_YOUR ASSIGNMENT_.
In the records below, find the line that contains "embryo in segmented" and the line that contains "to explain this". Set down exactly those lines and every line between them, and nothing more.

_PROVIDED RECORDS_.

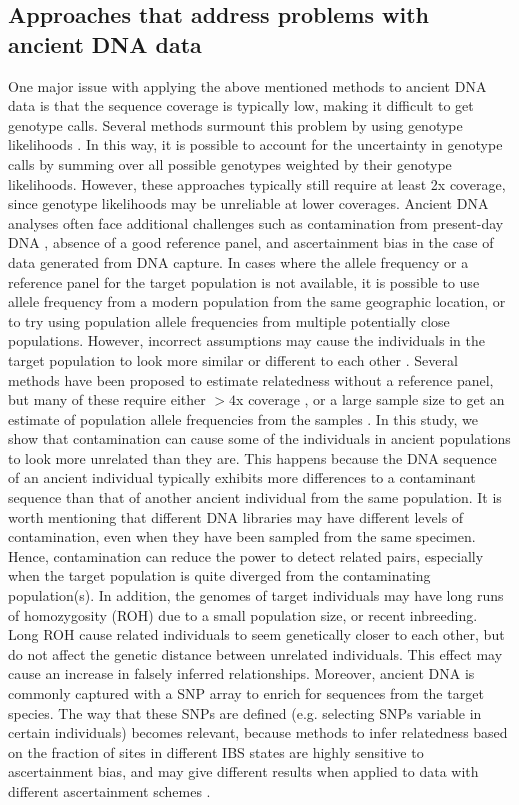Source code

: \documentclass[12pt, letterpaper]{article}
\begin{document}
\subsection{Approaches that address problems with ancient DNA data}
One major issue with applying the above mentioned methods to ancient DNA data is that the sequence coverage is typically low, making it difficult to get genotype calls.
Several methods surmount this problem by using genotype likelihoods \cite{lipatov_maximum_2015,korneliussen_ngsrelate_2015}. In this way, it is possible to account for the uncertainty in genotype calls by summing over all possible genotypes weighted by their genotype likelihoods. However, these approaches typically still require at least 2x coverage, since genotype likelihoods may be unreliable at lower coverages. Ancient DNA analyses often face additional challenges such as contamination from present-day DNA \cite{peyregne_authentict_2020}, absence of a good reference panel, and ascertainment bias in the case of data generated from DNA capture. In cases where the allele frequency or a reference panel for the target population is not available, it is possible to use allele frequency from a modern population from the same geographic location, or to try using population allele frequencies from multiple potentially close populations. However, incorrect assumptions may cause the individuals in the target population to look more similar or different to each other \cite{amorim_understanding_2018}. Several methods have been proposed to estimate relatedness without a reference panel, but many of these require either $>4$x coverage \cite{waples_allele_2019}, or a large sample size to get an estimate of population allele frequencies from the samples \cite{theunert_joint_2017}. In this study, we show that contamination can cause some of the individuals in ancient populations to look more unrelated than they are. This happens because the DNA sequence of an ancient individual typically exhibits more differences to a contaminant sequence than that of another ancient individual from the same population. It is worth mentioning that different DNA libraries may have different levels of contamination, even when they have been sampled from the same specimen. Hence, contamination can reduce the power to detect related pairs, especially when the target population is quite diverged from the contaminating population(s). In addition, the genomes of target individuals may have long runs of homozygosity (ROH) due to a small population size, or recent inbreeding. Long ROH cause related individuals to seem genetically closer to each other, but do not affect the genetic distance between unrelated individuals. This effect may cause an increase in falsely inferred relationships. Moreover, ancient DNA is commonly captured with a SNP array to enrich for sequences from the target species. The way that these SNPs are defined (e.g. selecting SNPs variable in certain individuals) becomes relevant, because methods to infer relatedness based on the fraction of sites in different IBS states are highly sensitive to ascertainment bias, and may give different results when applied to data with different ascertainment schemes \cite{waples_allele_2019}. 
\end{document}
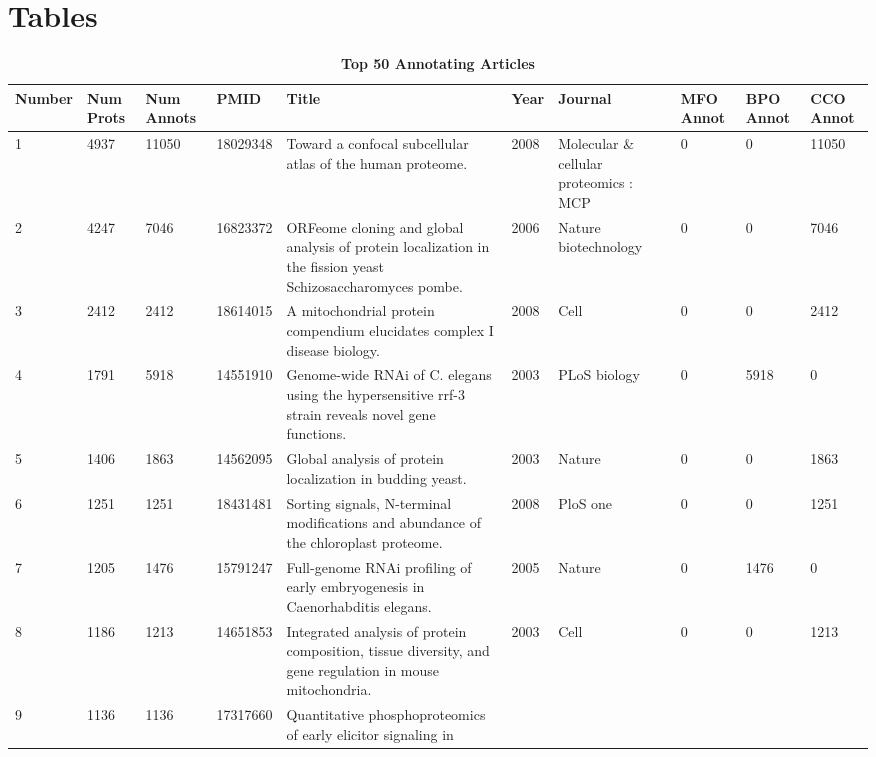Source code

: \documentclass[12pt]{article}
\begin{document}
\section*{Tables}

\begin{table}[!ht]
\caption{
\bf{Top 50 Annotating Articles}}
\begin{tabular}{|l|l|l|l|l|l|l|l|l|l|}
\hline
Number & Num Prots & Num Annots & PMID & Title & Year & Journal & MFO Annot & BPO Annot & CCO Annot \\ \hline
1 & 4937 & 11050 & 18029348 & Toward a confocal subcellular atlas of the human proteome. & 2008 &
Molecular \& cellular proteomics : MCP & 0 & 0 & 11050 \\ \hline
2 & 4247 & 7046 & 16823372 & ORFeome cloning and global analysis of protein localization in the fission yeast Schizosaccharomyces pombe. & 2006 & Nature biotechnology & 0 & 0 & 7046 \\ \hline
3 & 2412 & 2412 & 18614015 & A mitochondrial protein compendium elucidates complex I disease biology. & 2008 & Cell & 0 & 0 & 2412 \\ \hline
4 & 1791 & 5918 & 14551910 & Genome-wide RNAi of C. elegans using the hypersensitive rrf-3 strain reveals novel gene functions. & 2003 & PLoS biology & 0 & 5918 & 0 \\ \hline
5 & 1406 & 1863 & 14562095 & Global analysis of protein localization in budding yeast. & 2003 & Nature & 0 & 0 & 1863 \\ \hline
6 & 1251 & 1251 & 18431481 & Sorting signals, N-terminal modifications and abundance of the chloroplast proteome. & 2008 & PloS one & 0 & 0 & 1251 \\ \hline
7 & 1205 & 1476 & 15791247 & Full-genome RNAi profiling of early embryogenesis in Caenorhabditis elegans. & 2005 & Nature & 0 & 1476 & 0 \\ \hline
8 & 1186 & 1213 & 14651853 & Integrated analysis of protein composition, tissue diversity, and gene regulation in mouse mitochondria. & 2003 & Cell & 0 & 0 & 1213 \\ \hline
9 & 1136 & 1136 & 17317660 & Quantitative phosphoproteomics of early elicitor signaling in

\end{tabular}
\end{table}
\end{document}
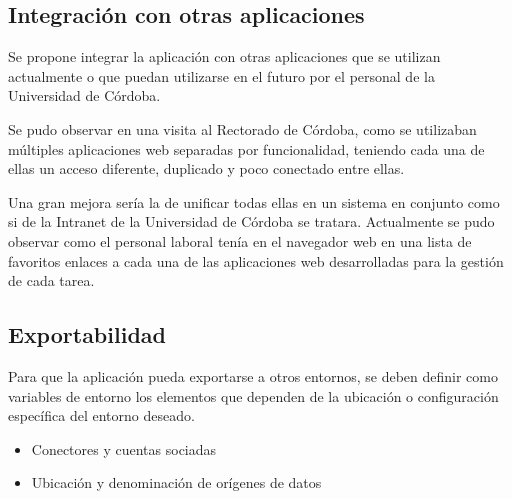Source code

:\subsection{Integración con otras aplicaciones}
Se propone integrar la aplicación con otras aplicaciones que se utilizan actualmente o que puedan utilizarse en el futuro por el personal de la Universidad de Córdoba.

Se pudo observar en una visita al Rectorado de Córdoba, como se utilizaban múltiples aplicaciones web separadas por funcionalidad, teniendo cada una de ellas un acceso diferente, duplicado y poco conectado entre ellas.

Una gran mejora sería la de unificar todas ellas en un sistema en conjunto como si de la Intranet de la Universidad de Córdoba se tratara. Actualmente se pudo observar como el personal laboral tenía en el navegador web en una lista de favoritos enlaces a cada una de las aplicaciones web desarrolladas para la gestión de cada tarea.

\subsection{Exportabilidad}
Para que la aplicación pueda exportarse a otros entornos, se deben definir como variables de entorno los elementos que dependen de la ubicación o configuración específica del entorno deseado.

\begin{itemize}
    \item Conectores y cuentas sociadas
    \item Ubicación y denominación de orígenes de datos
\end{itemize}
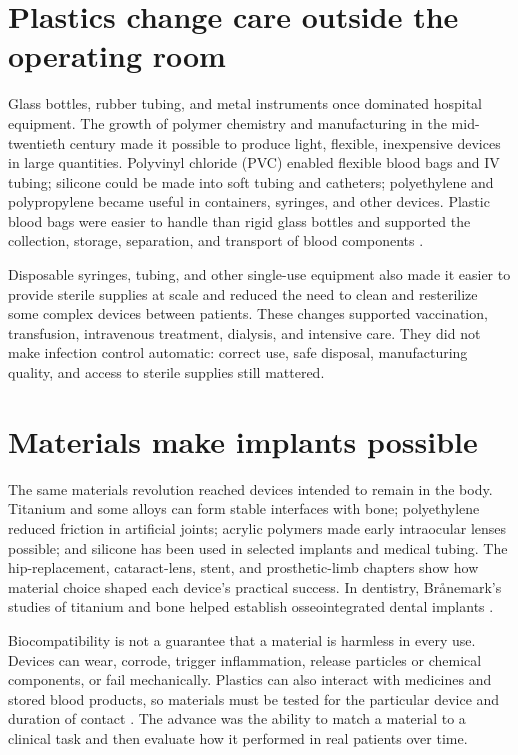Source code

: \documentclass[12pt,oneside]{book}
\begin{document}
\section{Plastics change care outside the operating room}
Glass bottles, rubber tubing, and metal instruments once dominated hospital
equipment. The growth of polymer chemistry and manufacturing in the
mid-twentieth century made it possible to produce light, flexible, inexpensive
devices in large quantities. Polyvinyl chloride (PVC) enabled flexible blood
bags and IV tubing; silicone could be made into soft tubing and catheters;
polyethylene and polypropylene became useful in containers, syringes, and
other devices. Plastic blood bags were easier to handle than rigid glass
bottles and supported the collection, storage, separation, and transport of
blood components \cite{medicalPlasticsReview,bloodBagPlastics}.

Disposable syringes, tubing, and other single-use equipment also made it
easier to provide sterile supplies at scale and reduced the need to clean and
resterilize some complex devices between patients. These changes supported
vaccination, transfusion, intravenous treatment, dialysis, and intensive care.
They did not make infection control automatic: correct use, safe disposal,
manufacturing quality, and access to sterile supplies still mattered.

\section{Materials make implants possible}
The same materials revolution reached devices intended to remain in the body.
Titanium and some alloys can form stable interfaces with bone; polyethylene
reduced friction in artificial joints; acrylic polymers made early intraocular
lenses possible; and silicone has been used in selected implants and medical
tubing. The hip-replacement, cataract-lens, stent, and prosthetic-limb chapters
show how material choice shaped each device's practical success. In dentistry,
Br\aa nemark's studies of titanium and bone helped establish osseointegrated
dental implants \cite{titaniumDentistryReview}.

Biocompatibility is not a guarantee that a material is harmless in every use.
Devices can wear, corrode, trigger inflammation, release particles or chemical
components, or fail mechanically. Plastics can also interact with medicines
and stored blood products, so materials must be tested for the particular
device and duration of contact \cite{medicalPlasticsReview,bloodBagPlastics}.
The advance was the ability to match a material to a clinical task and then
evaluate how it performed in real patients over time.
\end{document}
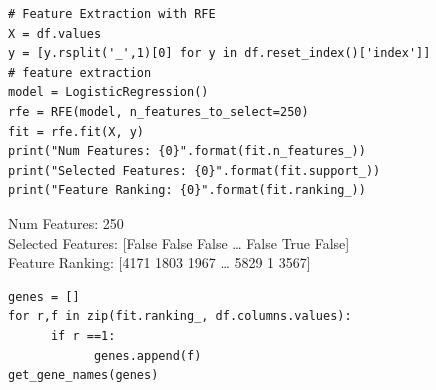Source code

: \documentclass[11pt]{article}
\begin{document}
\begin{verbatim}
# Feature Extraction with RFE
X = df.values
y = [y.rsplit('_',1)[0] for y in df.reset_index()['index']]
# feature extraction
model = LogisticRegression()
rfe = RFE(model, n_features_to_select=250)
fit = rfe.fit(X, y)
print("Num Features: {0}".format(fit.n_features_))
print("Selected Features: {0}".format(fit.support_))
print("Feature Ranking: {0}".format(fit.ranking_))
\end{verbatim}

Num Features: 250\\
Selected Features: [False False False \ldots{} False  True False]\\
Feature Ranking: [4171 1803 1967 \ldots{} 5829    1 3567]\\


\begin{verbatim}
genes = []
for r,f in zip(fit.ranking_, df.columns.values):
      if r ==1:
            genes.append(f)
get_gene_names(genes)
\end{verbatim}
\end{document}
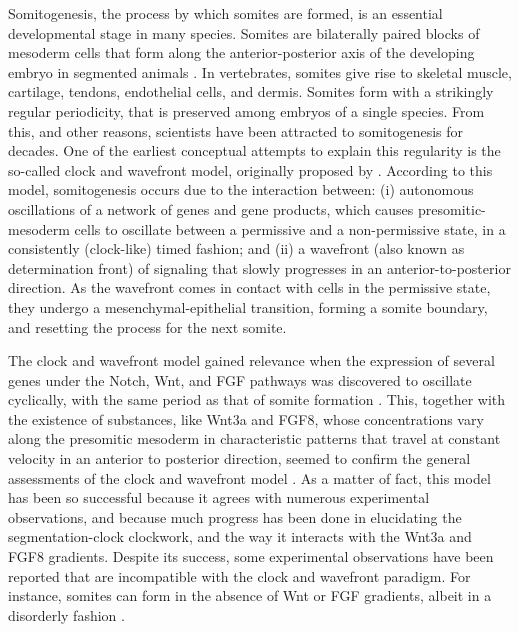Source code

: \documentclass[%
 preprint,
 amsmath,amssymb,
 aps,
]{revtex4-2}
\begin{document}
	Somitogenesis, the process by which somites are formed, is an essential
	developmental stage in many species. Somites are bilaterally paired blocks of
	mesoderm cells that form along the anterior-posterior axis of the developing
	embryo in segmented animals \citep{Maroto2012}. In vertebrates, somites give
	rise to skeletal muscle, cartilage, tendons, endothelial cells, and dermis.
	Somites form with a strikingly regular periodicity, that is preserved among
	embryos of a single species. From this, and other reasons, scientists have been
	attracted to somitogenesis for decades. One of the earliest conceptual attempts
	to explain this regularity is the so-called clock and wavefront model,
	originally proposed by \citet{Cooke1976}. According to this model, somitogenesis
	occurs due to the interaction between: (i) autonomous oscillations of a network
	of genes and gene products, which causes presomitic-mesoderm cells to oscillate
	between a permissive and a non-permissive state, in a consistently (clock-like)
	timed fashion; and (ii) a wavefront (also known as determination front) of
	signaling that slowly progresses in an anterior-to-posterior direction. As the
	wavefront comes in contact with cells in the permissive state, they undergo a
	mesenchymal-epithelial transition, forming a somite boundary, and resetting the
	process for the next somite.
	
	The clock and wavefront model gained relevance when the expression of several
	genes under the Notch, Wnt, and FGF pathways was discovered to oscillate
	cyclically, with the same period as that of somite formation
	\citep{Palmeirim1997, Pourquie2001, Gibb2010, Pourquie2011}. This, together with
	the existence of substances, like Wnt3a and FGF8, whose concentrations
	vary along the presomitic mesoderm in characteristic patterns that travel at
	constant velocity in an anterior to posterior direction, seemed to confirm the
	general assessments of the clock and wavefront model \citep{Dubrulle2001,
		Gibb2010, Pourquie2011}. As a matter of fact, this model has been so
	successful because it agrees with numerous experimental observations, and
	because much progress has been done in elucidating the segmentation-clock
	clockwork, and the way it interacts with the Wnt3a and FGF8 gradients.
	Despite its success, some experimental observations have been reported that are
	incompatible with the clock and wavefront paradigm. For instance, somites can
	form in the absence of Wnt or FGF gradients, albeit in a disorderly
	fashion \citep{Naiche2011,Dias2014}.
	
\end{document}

_ANSWER SPACE_.
	embryo in segmented animals \citep{Maroto2012}. In vertebrates, somites give
	rise to skeletal muscle, cartilage, tendons, endothelial cells, and dermis.
	Somites form with a strikingly regular periodicity, that is preserved among
	embryos of a single species. From this, and other reasons, scientists have been
	attracted to somitogenesis for decades. One of the earliest conceptual attempts
	to explain this regularity is the so-called clock and wavefront model,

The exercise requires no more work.